**Activity**. After finding the line that contains "Aller sur le" in the material below, print that line and all subsequent lines exactly, up to and including the last.

[Opening Given records section]

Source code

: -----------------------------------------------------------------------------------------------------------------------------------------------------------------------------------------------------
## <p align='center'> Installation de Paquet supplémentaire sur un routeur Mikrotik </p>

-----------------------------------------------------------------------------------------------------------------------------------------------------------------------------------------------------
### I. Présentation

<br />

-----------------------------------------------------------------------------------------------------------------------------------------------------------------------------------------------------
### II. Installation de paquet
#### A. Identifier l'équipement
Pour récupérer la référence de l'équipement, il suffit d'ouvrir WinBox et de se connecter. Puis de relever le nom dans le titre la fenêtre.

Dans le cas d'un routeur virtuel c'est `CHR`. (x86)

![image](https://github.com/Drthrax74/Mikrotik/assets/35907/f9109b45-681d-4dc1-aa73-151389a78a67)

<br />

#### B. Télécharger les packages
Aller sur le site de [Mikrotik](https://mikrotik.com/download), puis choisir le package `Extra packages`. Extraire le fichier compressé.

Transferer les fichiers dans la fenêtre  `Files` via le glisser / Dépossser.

[Closing Given records section]

**Solution to the problem**.
Aller sur le site de [Mikrotik](https://mikrotik.com/download), puis choisir le package `Extra packages`. Extraire le fichier compressé.

Transferer les fichiers dans la fenêtre  `Files` via le glisser / Dépossser.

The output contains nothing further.